I have just made contact with Marcel the Journeyman today in the hope of interviewing him for The Age. A friend’s husband told me about this chap. He is living and working in Abbotsford for a few months and is part of a rare breed of craftsmen (think this one is cabinet maker of some description) whose roots go back to medieval Germany. You can google the phenomenon but I’ll have more to tell when I’ve interviewed the chap. Suffice to say he wears a special outfit … touch of the leather lederhosen … cannot wait! Actually I believe the look entails a black wide-corduroy suit with enormous bell-bottom pants, large black floppy hat, golden earring, collarless shirt and heavy pocket-watch. Lederhosen is a funnier word though.

This weekend is Melbourne Writers Festival time. I have a 10am to 4pm workshop on Satruday, a three-hour workshop on Sunday, a break in-between and then the Sedaris reading Sunday night with the girlies. Can’t tell you how much I am looking forward to this. Especially as I am staying at the sponsoring hotel on the Sunday so can sneak in a bit of shopping Sunday arvo … while absorbing all the lessons I have learned of course.

Lesson number one for successful writers? Dress sharp, of course. Lederhosen anyone?

Thursday, August 7, 2008

Pool or tree, we all need a place of stillness and inspiration


I recently finished reading Stephen King’s Lisey’s Story which features a novelist character who talks about the “pool” we all go to, as humans, for inspiration and language, for our shared stories I suppose. King says he got this term from his College English teacher and mentor, Burton Hatlen

"Burt was the greatest English teacher I ever had,” writes King in the book’s postscript. “It was he who first showed me the way to the pool, which he called ‘the language-pool, the myth-pool, where we all go down to drink.’ That was in 1968. I have trod the path that leads there often in the years since, and I can think of no better place to spend one's days; the water is still sweet, and the fish still swim."

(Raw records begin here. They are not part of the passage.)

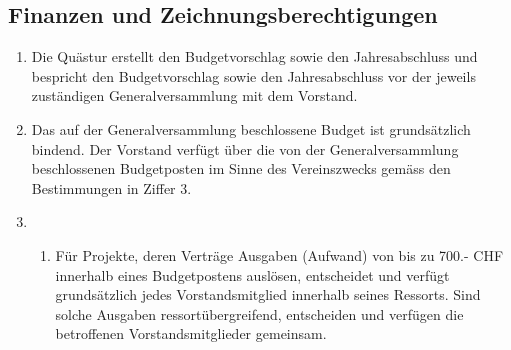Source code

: \subsection{Finanzen und Zeichnungsberechtigungen}
\begin{enumerate}
  \item Die Quästur erstellt den Budgetvorschlag sowie den Jahresabschluss und bespricht den Budgetvorschlag sowie den Jahresabschluss vor der jeweils zuständigen Generalversammlung mit dem Vorstand.
  \item Das auf der Generalversammlung beschlossene Budget ist grundsätzlich bindend. Der Vorstand verfügt über die von der Generalversammlung beschlossenen Budgetposten im Sinne des Vereinszwecks gemäss den Bestimmungen in Ziffer 3.
  \item 
    \begin{enumerate}
      \item Für Projekte, deren Verträge Ausgaben (Aufwand) von bis zu 700.- CHF innerhalb eines Budgetpostens auslösen, entscheidet und verfügt grundsätzlich jedes Vorstandsmitglied innerhalb seines Ressorts. Sind solche Ausgaben ressortübergreifend, entscheiden und verfügen die betroffenen Vorstandsmitglieder gemeinsam.


\end{enumerate}
\end{enumerate}
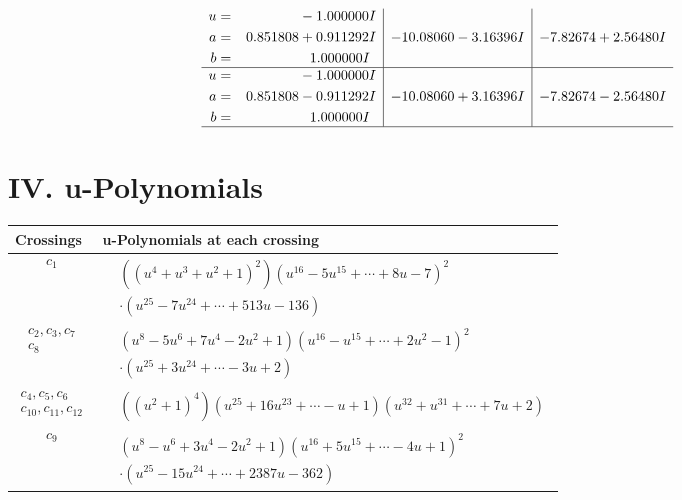 \documentclass[1p]{elsarticle_modified}
\theoremstyle{definition}
\begin{document}
$$\begin{array}{c|c|c}
\begin{aligned}
u &= \phantom{-0.000000 } -1.000000 I \\
a &= \phantom{-}0.851808 + 0.911292 I \\
b &= \phantom{-0.000000 -}1.000000 I\end{aligned}
 & -10.08060 - 3.16396 I & -7.82674 + 2.56480 I \\ \hline\begin{aligned}
u &= \phantom{-0.000000 } -1.000000 I \\
a &= \phantom{-}0.851808 - 0.911292 I \\
b &= \phantom{-0.000000 -}1.000000 I\end{aligned}
 & -10.08060 + 3.16396 I & -7.82674 - 2.56480 I\\
 \hline 
 \end{array}$$\newpage
\newpage\renewcommand{\arraystretch}{1}
\centering \section*{ IV. u-Polynomials}
\begin{tabular}{m{50pt}|m{274pt}}
Crossings & \hspace{64pt}u-Polynomials at each crossing \\
\hline $$\begin{aligned}c_{1}\end{aligned}$$&$\begin{aligned}
&((u^4+u^3+u^2+1)^2)(u^{16}-5 u^{15}+\cdots+8 u-7)^{2}\\
&\cdot(u^{25}-7 u^{24}+\cdots+513 u-136)
\end{aligned}$\\
\hline $$\begin{aligned}c_{2},c_{3},c_{7}\\c_{8}\end{aligned}$$&$\begin{aligned}
&(u^8-5 u^6+7 u^4-2 u^2+1)(u^{16}- u^{15}+\cdots+2 u^2-1)^{2}\\
&\cdot(u^{25}+3 u^{24}+\cdots-3 u+2)
\end{aligned}$\\
\hline $$\begin{aligned}c_{4},c_{5},c_{6}\\c_{10},c_{11},c_{12}\end{aligned}$$&$\begin{aligned}
&((u^2+1)^4)(u^{25}+16 u^{23}+\cdots- u+1)(u^{32}+u^{31}+\cdots+7 u+2)
\end{aligned}$\\
\hline $$\begin{aligned}c_{9}\end{aligned}$$&$\begin{aligned}
&(u^8- u^6+3 u^4-2 u^2+1)(u^{16}+5 u^{15}+\cdots-4 u+1)^{2}\\
&\cdot(u^{25}-15 u^{24}+\cdots+2387 u-362)
\end{aligned}$\\
\hline
\end{tabular}\newpage\renewcommand{\arraystretch}{1}
\end{document}
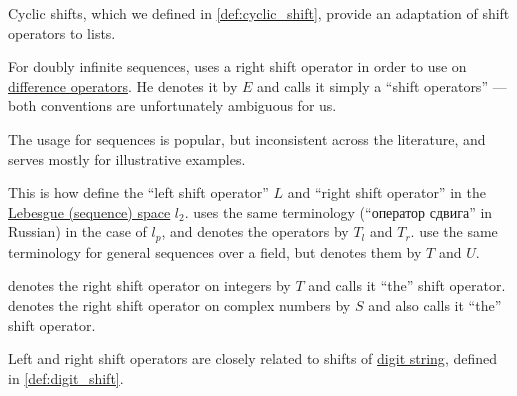 \begin{comments}
  \item Cyclic shifts, which we defined in \cref{def:cyclic_shift}, provide an adaptation of shift operators to lists.

  \item For doubly infinite sequences, \textcite[77]{Stanley2012EnumerativeCombinatoricsVol1} uses a right shift operator in order to use  on \hyperref[def:finite_difference_operator]{difference operators}. He denotes it by \( E \) and calls it simply a \enquote{shift operators} --- both conventions are unfortunately ambiguous for us.

  The usage for sequences is popular, but inconsistent across the literature, and serves mostly for illustrative examples.

  This is how \textcite[exerc. 7.26]{FabianEtAl2001FunctionalAnalysis} define the \enquote{left shift operator} \( L \) and \enquote{right shift operator} in the \hyperref[def:lebesgue_space]{Lebesgue (sequence) space} \( l_2 \). \Textcite[example 1.3.3]{Хелемский2014ФункциональныйАнализ} uses the same terminology (\enquote{оператор сдвига} in Russian) in the case of \( l_p \), and denotes the operators by \( T_l \) and \( T_r \). \Textcite[exerc. 2.1.21]{FriedbergInselSpence2018LinearAlgebra} use the same terminology for general sequences over a field, but denotes them by \( T \) and \( U \).

  \textcite[84]{Lang2002Algebra} denotes the right shift operator on integers by \( T \) and calls it \enquote{the} shift operator. \Textcite[347]{Rudin1987RealAndComplexAnalysis} denotes the right shift operator on complex numbers by \( S \) and also calls it \enquote{the} shift operator.

  \item Left and right shift operators are closely related to shifts of \hyperref[def:positional_number_system]{digit string}, defined in \cref{def:digit_shift}.
\end{comments}

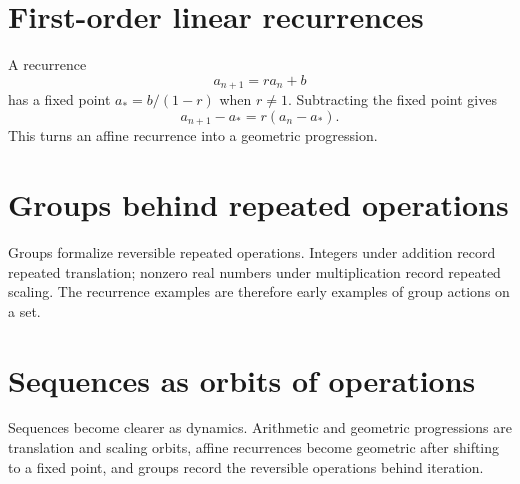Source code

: \section{First-order linear recurrences}

A recurrence
\[
  a_{n+1}=ra_n+b
\]
has a fixed point \(a_*=b/(1-r)\) when \(r\ne1\).  Subtracting the fixed point gives
\[
  a_{n+1}-a_*=r(a_n-a_*).
\]
This turns an affine recurrence into a geometric progression.

\section{Groups behind repeated operations}

Groups formalize reversible repeated operations.  Integers under addition record repeated translation; nonzero real numbers under multiplication record repeated scaling.  The recurrence examples are therefore early examples of group actions on a set.

\section{Sequences as orbits of operations}

Sequences become clearer as dynamics.  Arithmetic and geometric progressions are translation and scaling orbits, affine recurrences become geometric after shifting to a fixed point, and groups record the reversible operations behind iteration.
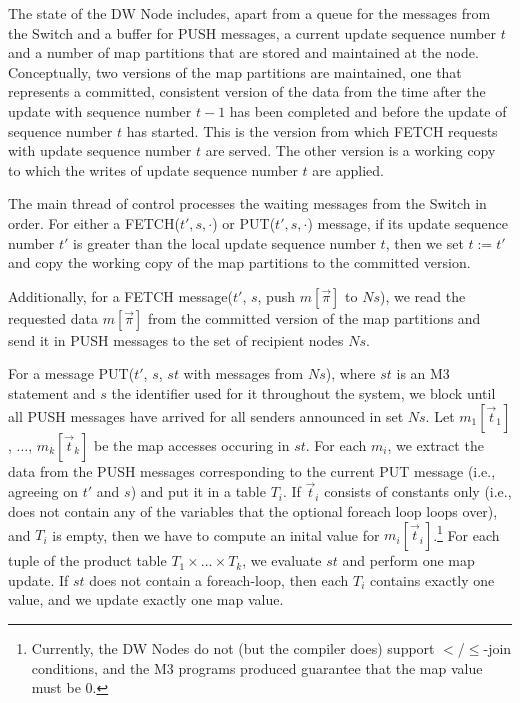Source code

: 
The state of the DW Node includes, apart from a queue 
for the messages from the Switch and a buffer for PUSH messages, a
current update sequence number $t$ and a number
of map partitions that are stored and maintained at the node.
Conceptually, two versions of the map partitions are maintained,
one that represents a committed, consistent version of the data from the time after the
update with sequence number $t-1$ has been completed and before the update
of sequence number $t$ has started. This is the version from which FETCH
requests with update sequence number $t$ are served. The other
version is a working copy to which the writes of update sequence number
$t$ are applied.

The main thread of control processes the waiting messages from the Switch
in order.
For either a FETCH($t', s, \cdot$) or PUT($t', s,\cdot$) message, if its
update sequence number $t'$ is greater
than the local update sequence number $t$, then we set $t := t'$
and copy the working copy of the map partitions to the committed version.

Additionally,
for a FETCH message($t'$, $s$, push $m[\vec{\pi}]$ to $\textit{Ns}$),
we read the requested data $m[\vec{\pi}]$ from the committed version of
the map partitions and send it in PUSH messages to the set of recipient
nodes $\textit{Ns}$.

For a message PUT($t'$, $s$, $st$ with messages from $\textit{Ns}$), where $st$
is an M3 statement and $s$ the identifier used for it throughout the 
system, we block until all PUSH messages have arrived for all
senders announced in set $\textit{Ns}$.
Let $m_1[\vec{t}_1]$, $\dots$, $m_k[\vec{t}_k]$ be the map accesses occuring in
$st$. For each $m_i$, 
we extract the data from the PUSH messages corresponding
to the current PUT message (i.e., agreeing on $t'$ and $s$) and put it in a table $T_i$.
If $\vec{t}_i$ consists of constants only (i.e., does not contain any
of the variables that the optional foreach loop loops over), and $T_i$ is
empty, then we have to compute an inital value for
$m_i[\vec{t}_i]$.\footnote{Currently,
the DW Nodes do not (but the compiler does) support $<$/$\le$-join conditions,
and the M3 programs produced guarantee that the map value must be 0.}
For each tuple of the product table $T_1 \times \dots \times T_k$,
we evaluate $st$ and perform one map update.
If $st$ does not contain a foreach-loop, then each $T_i$ contains exactly
one value, and we update exactly one map value.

I thought about this today because it is joyously sunny, clean like someone’s been out overnight with the Enjo cloth and really given the sky and surrounds a good scrub. I threw on my runners and headed out for a walk and to do a few flights of stairs at the local running track but a primary school was having school sports day there – little bastards – so I had to take an alternative route.

This brought me to my favourite local spot – a huge ghostly gum tree in a local park, set amidst a ‘natural bush setting’ that has – naturally – been planted and cultivated near a football oval here in suburban land. The spot is divine though. It smells like gum and lemon myrtle and this tree, with a bench placed in a perfect viewing spot, has become my new focus of meditation. Even when I am far from the tree I conjure it up and use it as my focus. It’s got lots of visitors through its branches and the leaves are always moving. It is NEVER still. Today I hugged the tree. So now I am officially a tree hugger.

As I sat in the sun and stared at said tree I began to think about a story I am working on - a fictional, non work-related piece. Ideas started to bubble and I realised that this tree may start to become my pool; the place I go for ideas and inspiration and the place that is sweet and still. I hope my path there becomes well trod.

Sunday, August 3, 2008

Peter Temple and my religious achievements


Saint Francis de Sales, patron saint of journalists and writers
A lass who I once did a short course with let me know that Peter Temple was interviewed on The Book Show in connection with the Crime and Justice Festival. She was unaware of my blogging misstep so didn't pick up on the significance ... to me ... of this comment in the interview.

Temple: "So you learn to cut stuff very savagely and I was brutalised by these people (newspaper sub editors), there's no question about it. I'm thinking of demanding an apology. Many of my ex-students are demanding apologies from me, too. So...Mrs Underhill, I'm sorry."
God I feel bad now. I mean ... Mr Temple was the winner of the 2007 Duncan Lawrie Dagger award in the UK for his novel The Broken Shore. Mrs Underhill once received Dux of Year 8 for religion. And look where that has gotten her!